• What is required:
Each line below is to be repeated exactly; any picture is to be left out.

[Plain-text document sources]
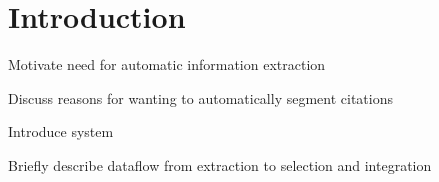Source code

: \section{Introduction}

Motivate need for automatic information extraction \newline

\noindent Discuss reasons for wanting to automatically segment citations \newline

\noindent Introduce system \newline

\noindent Briefly describe dataflow from extraction to selection and integration

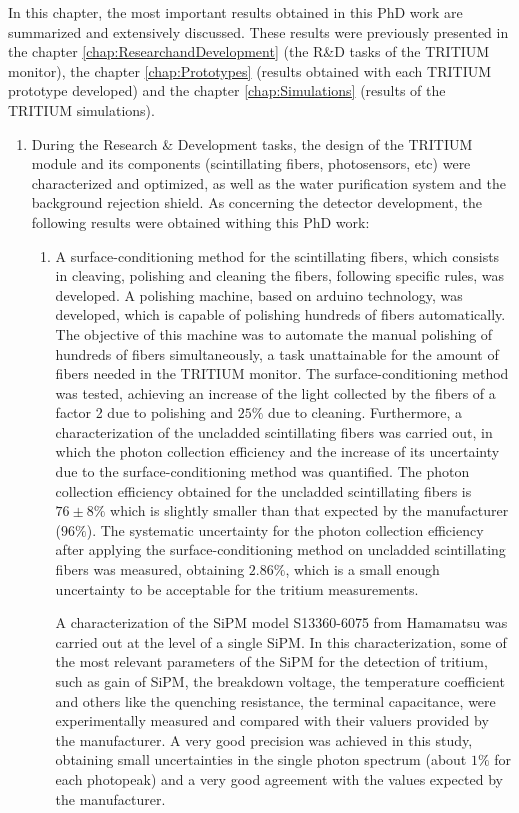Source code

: In this chapter, the most important results obtained in this PhD work are summarized and extensively discussed. These results were previously presented in the chapter \ref{chap:ResearchandDevelopment} (the R\&D tasks of the TRITIUM monitor), the chapter \ref{chap:Prototypes} (results obtained with each TRITIUM prototype developed) and the chapter \ref{chap:Simulations} (results of the TRITIUM simulations).


\begin{enumerate}
\item{} During the Research \& Development tasks, the design of the TRITIUM module and its components (scintillating fibers, photosensors, etc) were characterized and optimized, as well as the water purification system and the background rejection shield. As concerning the detector development, the following results were obtained withing this PhD work:

\begin{enumerate}
\item{} A surface-conditioning method for the scintillating fibers, which consists in cleaving, polishing and cleaning the fibers, following specific rules, was developed. A polishing machine, based on arduino technology, was developed, which is capable of polishing hundreds of fibers automatically. The objective of this machine was to automate the manual polishing of hundreds of fibers simultaneously, a task unattainable for the amount of fibers needed in the TRITIUM monitor. The surface-conditioning method was tested, achieving an increase of the light collected by the fibers of a factor 2 due to polishing and $25\%$ due to cleaning. Furthermore, a characterization of the uncladded scintillating fibers was carried out, in which the photon collection efficiency and the increase of its uncertainty due to the surface-conditioning method was quantified. The photon collection efficiency obtained for the uncladded scintillating fibers is $76\pm 8\%$ which is slightly smaller than that expected by the manufacturer ($96\%$). The systematic uncertainty for the photon collection efficiency after applying the surface-conditioning method on uncladded scintillating fibers was measured, obtaining $2.86\%$, which is a small enough uncertainty to be acceptable for the tritium measurements.

A characterization of the SiPM model S13360-6075 from Hamamatsu was carried out at the level of a single SiPM. In this characterization, some of the most relevant parameters of the SiPM for the detection of tritium, such as gain of SiPM, the breakdown voltage, the temperature coefficient and others like the quenching resistance, the terminal capacitance, were experimentally measured and compared with their valuers provided by the manufacturer. A very good precision was achieved in this study, obtaining small uncertainties in the single photon spectrum (about $1\%$ for each photopeak) and a very good agreement with the values expected by the manufacturer.


\end{enumerate}
\end{enumerate}

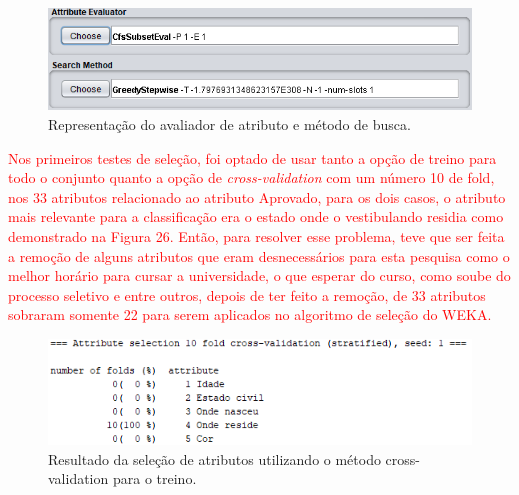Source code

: \par
\begin{figure}[!htp]
	\begin{center}
    \caption{\label{fig:waveform_fig} Representação do avaliador de atributo e método de busca.}
	\includegraphics[scale=0.90]{Figuras/Avaliador_de_atributo.png}
	\end{center}
\end{figure}

\par
\textcolor{red}{Nos primeiros testes de seleção, foi optado de usar tanto a opção de treino para todo o conjunto quanto a opção de \textit{cross-validation} com um número 10 de fold, nos 33 atributos relacionado ao atributo Aprovado, para os dois casos, o atributo mais relevante para a classificação era o estado onde o vestibulando residia como demonstrado na Figura 26. Então, para resolver esse problema, teve que ser feita a remoção de alguns atributos que eram desnecessários para esta pesquisa como o melhor horário para cursar a universidade, o que esperar do curso, como soube do processo seletivo e entre outros, depois de ter feito a remoção, de 33 atributos sobraram somente 22 para serem aplicados no algoritmo de seleção do WEKA.}

\par
\begin{figure}[!htp]
	\begin{center}
    \caption{\label{fig:waveform_fig} Resultado da seleção de atributos utilizando o método cross-validation para o treino.}
	\includegraphics[scale=0.99]{Figuras/33_atributos.png}
	\end{center}
\end{figure}

\par
\textcolor{red}{}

• Answer area:
Source code

: \section{Introduction}

Motivate need for automatic information extraction \newline

\noindent Discuss reasons for wanting to automatically segment citations \newline

\noindent Introduce system \newline

\noindent Briefly describe dataflow from extraction to selection and integration

Source code

: In this chapter, the most important results obtained in this PhD work are summarized and extensively discussed. These results were previously presented in the chapter \ref{chap:ResearchandDevelopment} (the R\&D tasks of the TRITIUM monitor), the chapter \ref{chap:Prototypes} (results obtained with each TRITIUM prototype developed) and the chapter \ref{chap:Simulations} (results of the TRITIUM simulations).


\begin{enumerate}
\item{} During the Research \& Development tasks, the design of the TRITIUM module and its components (scintillating fibers, photosensors, etc) were characterized and optimized, as well as the water purification system and the background rejection shield. As concerning the detector development, the following results were obtained withing this PhD work:

\begin{enumerate}
\item{} A surface-conditioning method for the scintillating fibers, which consists in cleaving, polishing and cleaning the fibers, following specific rules, was developed. A polishing machine, based on arduino technology, was developed, which is capable of polishing hundreds of fibers automatically. The objective of this machine was to automate the manual polishing of hundreds of fibers simultaneously, a task unattainable for the amount of fibers needed in the TRITIUM monitor. The surface-conditioning method was tested, achieving an increase of the light collected by the fibers of a factor 2 due to polishing and $25\%$ due to cleaning. Furthermore, a characterization of the uncladded scintillating fibers was carried out, in which the photon collection efficiency and the increase of its uncertainty due to the surface-conditioning method was quantified. The photon collection efficiency obtained for the uncladded scintillating fibers is $76\pm 8\%$ which is slightly smaller than that expected by the manufacturer ($96\%$). The systematic uncertainty for the photon collection efficiency after applying the surface-conditioning method on uncladded scintillating fibers was measured, obtaining $2.86\%$, which is a small enough uncertainty to be acceptable for the tritium measurements.

A characterization of the SiPM model S13360-6075 from Hamamatsu was carried out at the level of a single SiPM. In this characterization, some of the most relevant parameters of the SiPM for the detection of tritium, such as gain of SiPM, the breakdown voltage, the temperature coefficient and others like the quenching resistance, the terminal capacitance, were experimentally measured and compared with their valuers provided by the manufacturer. A very good precision was achieved in this study, obtaining small uncertainties in the single photon spectrum (about $1\%$ for each photopeak) and a very good agreement with the values expected by the manufacturer.


\end{enumerate}
\end{enumerate}

Source code

: \par
\begin{figure}[!htp]
	\begin{center}
    \caption{\label{fig:waveform_fig} Representação do avaliador de atributo e método de busca.}
	\includegraphics[scale=0.90]{Figuras/Avaliador_de_atributo.png}
	\end{center}
\end{figure}

\par
\textcolor{red}{Nos primeiros testes de seleção, foi optado de usar tanto a opção de treino para todo o conjunto quanto a opção de \textit{cross-validation} com um número 10 de fold, nos 33 atributos relacionado ao atributo Aprovado, para os dois casos, o atributo mais relevante para a classificação era o estado onde o vestibulando residia como demonstrado na Figura 26. Então, para resolver esse problema, teve que ser feita a remoção de alguns atributos que eram desnecessários para esta pesquisa como o melhor horário para cursar a universidade, o que esperar do curso, como soube do processo seletivo e entre outros, depois de ter feito a remoção, de 33 atributos sobraram somente 22 para serem aplicados no algoritmo de seleção do WEKA.}

\par
\begin{figure}[!htp]
	\begin{center}
    \caption{\label{fig:waveform_fig} Resultado da seleção de atributos utilizando o método cross-validation para o treino.}
	\includegraphics[scale=0.99]{Figuras/33_atributos.png}
	\end{center}
\end{figure}

\par
\textcolor{red}{}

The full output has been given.